Jeroen Latour hat entdeckt, dass Mantis nicht alle Benutzereingaben prüft, speziell wenn diese nicht direkt aus Formular-Feldern kommen. Dies öffnet eine breite Vielfalt an SQL-Vergiftungs-Verwundbarkeiten auf Systemen, die magic_quotes_gpc aktiviert haben. Viele dieser Verwundbarkeiten sind nur in einer beschränkten Art ausnutzbar, da es nicht mehr möglich ist, mehrfache Anfragen mit einem einzelnem mysql_query() Aufruf auszuführen. Es gibt eine Abfrage, die ausgetrickst werden kann, um den Zugriffslevel eines Accounts zu ändern.

Jeroen Latour berichtete ebenfalls, dass es möglich ist, Mantis anzuweisen, Einreicher nur die Fehler anschauen zu lassen, die sie selbst berichtet haben, indem die limit_reporters Option auf ON gesetzt wird. Jedoch hat das Programm die limit_reporters Option nicht überprüft, wenn es die Ausgabe zum Drucken aufbereitet hat, und es daher Einreichern erlaubt, Zusammenfassungen von Fehlern zu sehen, die sie nicht selbst berichtet haben.

Jeroen Latour entdeckte, dass die Seite, die für die Anzeige der Fehler in einem bestimmten Projekt zuständig ist, nicht prüft, ob der Benutzer tatsächlich Zugriff auf das Projekt hat, das über eine Cookie-Variable übergeben wird. Es vertraute versehentlich auf die Tatsache, dass nur Projekte im Drop-Down Menü angezeigt werden, auf die der Benutzer Zugriff hat. Dies bietet einem böswilligem Benutzer die Möglichkeit, sich die Fehler eines privaten ausgewähltem Projekts anzusehen.

Diese Probleme wurden in Version 0.17.1-2.2 für die aktuelle stable Distribution (Woody) und in Version 0.17.4a-2 für die unstable Distribution (Sid) behoben. Die alte stable Distribution (Potato) ist davon nicht betroffen, da sie das mantis-Paket nicht enthält.

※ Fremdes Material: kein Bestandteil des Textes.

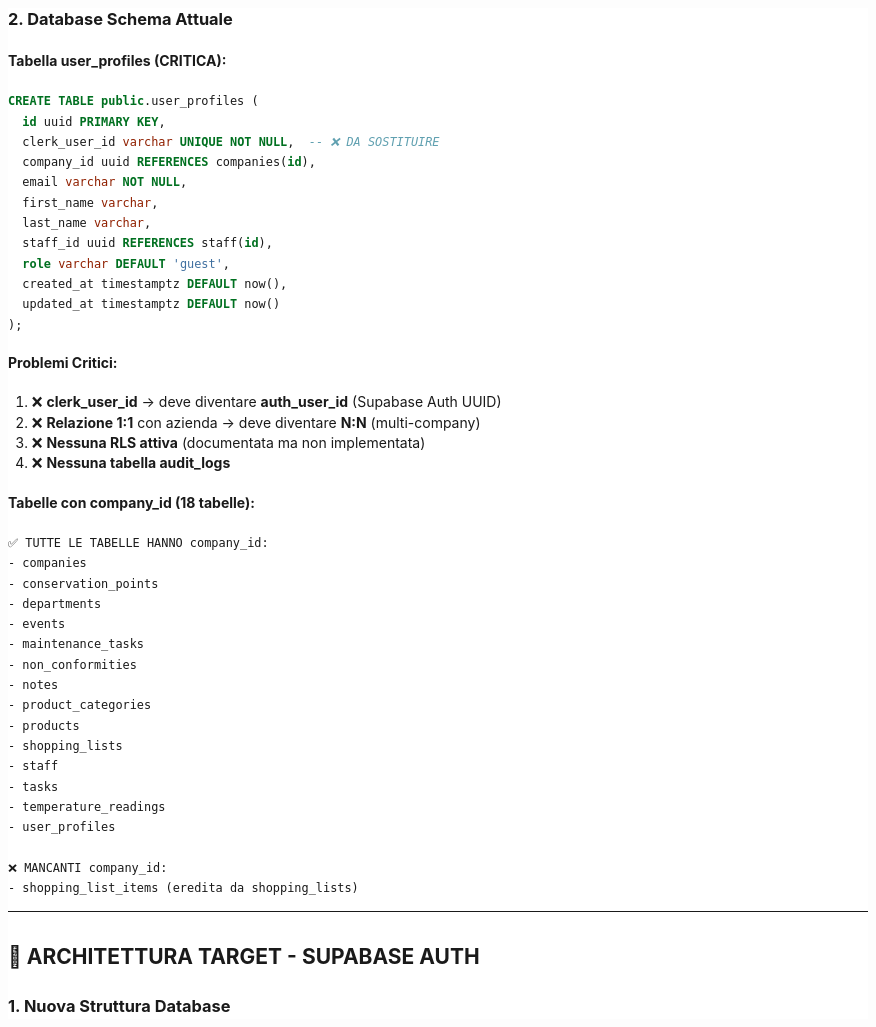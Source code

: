 
### 2. **Database Schema Attuale**

#### Tabella user_profiles (CRITICA):
```sql
CREATE TABLE public.user_profiles (
  id uuid PRIMARY KEY,
  clerk_user_id varchar UNIQUE NOT NULL,  -- ❌ DA SOSTITUIRE
  company_id uuid REFERENCES companies(id),
  email varchar NOT NULL,
  first_name varchar,
  last_name varchar,
  staff_id uuid REFERENCES staff(id),
  role varchar DEFAULT 'guest',
  created_at timestamptz DEFAULT now(),
  updated_at timestamptz DEFAULT now()
);
```

#### Problemi Critici:
1. ❌ **clerk_user_id** → deve diventare **auth_user_id** (Supabase Auth UUID)
2. ❌ **Relazione 1:1** con azienda → deve diventare **N:N** (multi-company)
3. ❌ **Nessuna RLS attiva** (documentata ma non implementata)
4. ❌ **Nessuna tabella audit_logs**

#### Tabelle con company_id (18 tabelle):
```
✅ TUTTE LE TABELLE HANNO company_id:
- companies
- conservation_points
- departments
- events
- maintenance_tasks
- non_conformities
- notes
- product_categories
- products
- shopping_lists
- staff
- tasks
- temperature_readings
- user_profiles

❌ MANCANTI company_id:
- shopping_list_items (eredita da shopping_lists)
```

---

## 🎯 **ARCHITETTURA TARGET - SUPABASE AUTH**

### 1. **Nuova Struttura Database**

Zusätzliche Informationen:

Wir empfehlen Ihnen, Ihre mantis-Pakete unverzüglich zu aktualisieren.

Behoben in:

Debian GNU/Linux 3.0 (woody)

Quellcode:
http://security.debian.org/pool/updates/main/m/mantis/mantis_0.17.1-2.2.dsc
http://security.debian.org/pool/updates/main/m/mantis/mantis_0.17.1-2.2.diff.gz
http://security.debian.org/pool/updates/main/m/mantis/mantis_0.17.1.orig.tar.gz
Architektur-unabhängige Dateien:
http://security.debian.org/pool/updates/main/m/mantis/mantis_0.17.1-2.2_all.deb

MD5-Prüfsummen der aufgeführten Dateien stehen in der ursprünglichen Sicherheitsankündigung zur Verfügung.